##### DATA LISTING

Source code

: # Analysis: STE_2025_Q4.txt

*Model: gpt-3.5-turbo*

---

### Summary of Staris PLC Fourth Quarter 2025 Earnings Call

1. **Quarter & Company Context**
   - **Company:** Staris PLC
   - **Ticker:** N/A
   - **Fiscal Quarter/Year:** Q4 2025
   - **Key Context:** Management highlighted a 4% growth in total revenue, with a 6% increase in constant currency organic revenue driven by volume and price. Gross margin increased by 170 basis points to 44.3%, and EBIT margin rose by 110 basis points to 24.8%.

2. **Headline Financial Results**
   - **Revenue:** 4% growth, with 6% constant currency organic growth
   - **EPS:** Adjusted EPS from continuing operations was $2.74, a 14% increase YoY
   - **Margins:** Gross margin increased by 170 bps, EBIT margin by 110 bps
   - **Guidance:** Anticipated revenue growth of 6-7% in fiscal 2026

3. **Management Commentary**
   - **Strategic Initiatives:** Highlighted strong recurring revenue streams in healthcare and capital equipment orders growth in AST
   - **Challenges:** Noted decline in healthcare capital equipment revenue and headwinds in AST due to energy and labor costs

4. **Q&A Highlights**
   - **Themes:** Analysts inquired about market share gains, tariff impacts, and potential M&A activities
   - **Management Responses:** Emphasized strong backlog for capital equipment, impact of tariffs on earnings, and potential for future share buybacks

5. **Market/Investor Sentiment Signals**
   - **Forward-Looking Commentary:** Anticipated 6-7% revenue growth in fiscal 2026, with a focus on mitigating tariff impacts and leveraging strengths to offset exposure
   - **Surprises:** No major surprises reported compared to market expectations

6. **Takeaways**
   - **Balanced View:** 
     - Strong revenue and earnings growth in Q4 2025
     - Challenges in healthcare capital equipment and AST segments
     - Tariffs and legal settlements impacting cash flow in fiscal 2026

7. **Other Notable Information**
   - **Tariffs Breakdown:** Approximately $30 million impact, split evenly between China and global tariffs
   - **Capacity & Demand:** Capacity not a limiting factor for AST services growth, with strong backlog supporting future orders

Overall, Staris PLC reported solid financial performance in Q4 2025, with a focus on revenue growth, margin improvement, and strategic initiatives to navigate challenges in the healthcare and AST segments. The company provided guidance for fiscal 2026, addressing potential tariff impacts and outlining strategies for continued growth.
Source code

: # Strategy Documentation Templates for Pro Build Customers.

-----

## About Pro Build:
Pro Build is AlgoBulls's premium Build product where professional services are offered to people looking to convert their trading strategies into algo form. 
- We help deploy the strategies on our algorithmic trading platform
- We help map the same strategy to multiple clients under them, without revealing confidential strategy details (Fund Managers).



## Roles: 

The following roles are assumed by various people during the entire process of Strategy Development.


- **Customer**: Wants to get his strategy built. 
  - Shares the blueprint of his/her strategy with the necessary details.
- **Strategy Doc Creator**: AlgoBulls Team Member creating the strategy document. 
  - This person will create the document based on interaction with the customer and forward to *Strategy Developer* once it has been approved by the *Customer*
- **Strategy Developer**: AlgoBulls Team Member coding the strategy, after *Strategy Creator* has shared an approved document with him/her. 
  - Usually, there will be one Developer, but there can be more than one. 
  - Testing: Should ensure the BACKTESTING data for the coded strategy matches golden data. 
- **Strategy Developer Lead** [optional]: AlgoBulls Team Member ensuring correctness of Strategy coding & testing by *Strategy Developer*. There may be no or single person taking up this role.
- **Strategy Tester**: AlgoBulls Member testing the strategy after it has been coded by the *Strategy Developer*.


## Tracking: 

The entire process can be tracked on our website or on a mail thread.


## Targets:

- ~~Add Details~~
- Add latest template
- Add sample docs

##########

INSTRUCTIONS TO FOLLOW.
Exactly the lines from the one containing "- ~~Add Details~~" through the final line above, and only those, should be given again.

EXERCISE SOLUTION.
- ~~Add Details~~
- Add latest template
- Add sample docs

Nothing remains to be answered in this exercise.